Continued from Part Seven:
To find out how this all started, see Part One
Before I begin responding to the mostly rowdy patron’s at Pam’s House Blend, I realized there was one other significant point of Russ’ I didn’t cover. Here it is:
Furthermore, our rights ARE subject to change and amendment, regardless of the existence of God or not. We used to have the right to own slaves, then we didn’t. We used to have the right to drink beer, then that right was taken, then it was given back. Women used to not have the right to vote, but then it was granted. All of this was done by changes and amendments and a Supreme Court that views the Constitution, not the Bible, as the supreme law of the land.
I think what Russ and I have is a fundamental misunderstanding of what rights we have. The key point to remember with the left is they make a lot of things “rights” that really aren’t. First of all, there is no right to drink beer. Today, the State of Idaho could ban beer. The 21st Amendment which repealed prohibition says clearly:
The transportation or importation into any State, Territory, or possession of the United States for delivery or use therein of intoxicating liquors, in violation of the laws thereof, is hereby prohibited.
Secondly, when I refer to our rights being from God, I harken back to the Declaration that tells us that we are endowed by our creator with certain unalienable rights. As such these rights exist whether they are recognized by the state, because they don’t depend on the State’s recognition for them to legitimately be our rights. As Thomas Jefferson said:
Can the liberties of a nation be secure when we have removed a conviction that these liberties are the gift of God?

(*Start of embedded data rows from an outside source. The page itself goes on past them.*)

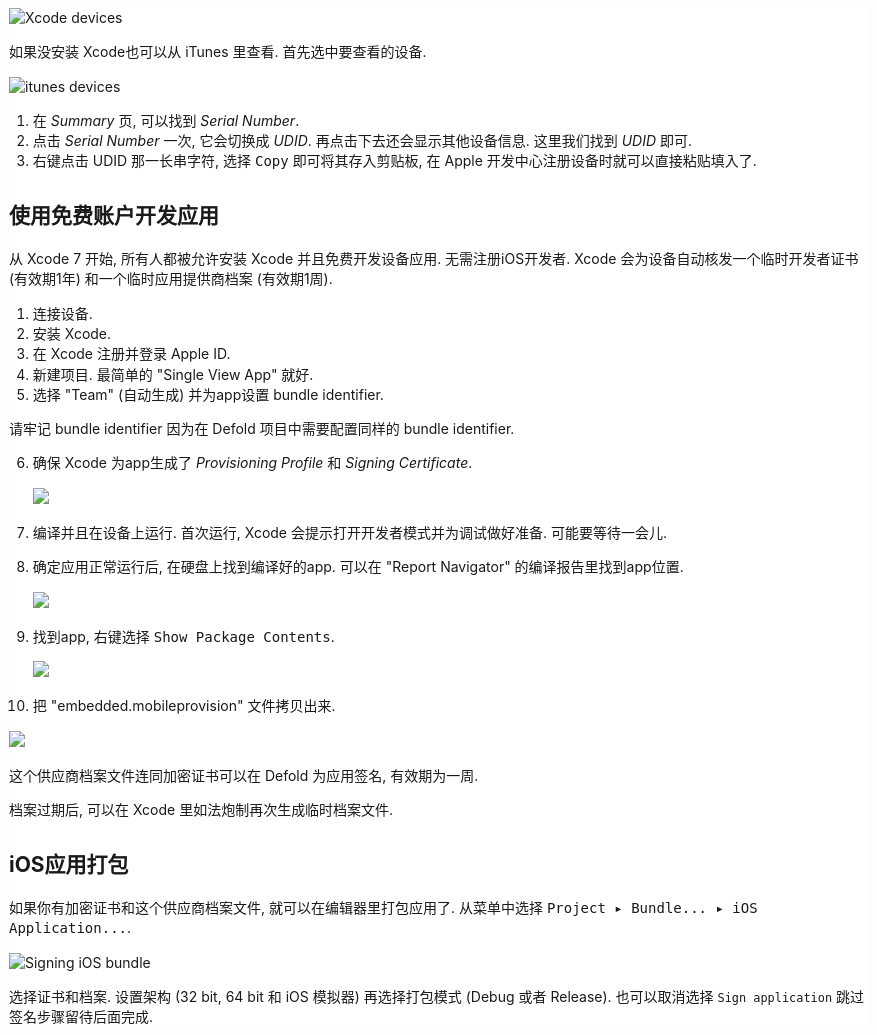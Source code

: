   ![Xcode devices](/manuals/images/ios/Xcode_devices.png)

  如果没安装 Xcode也可以从 iTunes 里查看. 首先选中要查看的设备.

  ![itunes devices](/manuals/images/ios/itunes_devices.png)

  1. 在 *Summary* 页, 可以找到 *Serial Number*.
  2. 点击 *Serial Number* 一次, 它会切换成 *UDID*. 再点击下去还会显示其他设备信息. 这里我们找到 *UDID* 即可.
  3. 右键点击 UDID 那一长串字符, 选择 <kbd>Copy</kbd> 即可将其存入剪贴板, 在 Apple 开发中心注册设备时就可以直接粘贴填入了.

## 使用免费账户开发应用

从 Xcode 7 开始, 所有人都被允许安装 Xcode 并且免费开发设备应用. 无需注册iOS开发者. Xcode 会为设备自动核发一个临时开发者证书 (有效期1年) 和一个临时应用提供商档案 (有效期1周).

1. 连接设备.
2. 安装 Xcode.
3. 在 Xcode 注册并登录 Apple ID.
4. 新建项目. 最简单的 "Single View App" 就好.
5. 选择 "Team" (自动生成) 并为app设置 bundle identifier.

<div class='important' markdown='1'>
请牢记 bundle identifier 因为在 Defold 项目中需要配置同样的 bundle identifier.
</div>

6. 确保 Xcode 为app生成了 *Provisioning Profile* 和 *Signing Certificate*.

   ![](/manuals/images/ios/Xcode_certificates.png)

7. 编译并且在设备上运行. 首次运行, Xcode 会提示打开开发者模式并为调试做好准备. 可能要等待一会儿.
8. 确定应用正常运行后, 在硬盘上找到编译好的app. 可以在 "Report Navigator" 的编译报告里找到app位置.

   ![](/manuals/images/ios/app_location.png)

9. 找到app, 右键选择 <kbd>Show Package Contents</kbd>.

   ![](/manuals/images/ios/app_contents.png)

10. 把 "embedded.mobileprovision" 文件拷贝出来.

   ![](/manuals/images/ios/free_provisioning.png)

这个供应商档案文件连同加密证书可以在 Defold 为应用签名, 有效期为一周.

档案过期后, 可以在 Xcode 里如法炮制再次生成临时档案文件.

## iOS应用打包

如果你有加密证书和这个供应商档案文件, 就可以在编辑器里打包应用了. 从菜单中选择 <kbd>Project ▸ Bundle... ▸ iOS Application...</kbd>.

![Signing iOS bundle](/manuals/images/ios/sign_bundle.png)

选择证书和档案. 设置架构 (32 bit, 64 bit 和 iOS 模拟器) 再选择打包模式 (Debug 或者 Release). 也可以取消选择 `Sign application` 跳过签名步骤留待后面完成.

Part of the problem and a real danger with the left is how it creates new rights out of thin air. In the Universal Declaration of Human Rights numerous rights are spelled out such as the right to Social Security. (Article 22), the Right to Vacation and Holidays (Article 24), the Right to Education. (Article 26), the right to Participate in the Arts (Article 27), and the right to Personality Development (Article 29). While such things may or may not be things the state should promote, they’re certainly not on par with the rights to life, liberty, and the pursuit of happiness. What has happened is that through a multiplication of rights, the left has denigrated the term. Its simply a higher legislation.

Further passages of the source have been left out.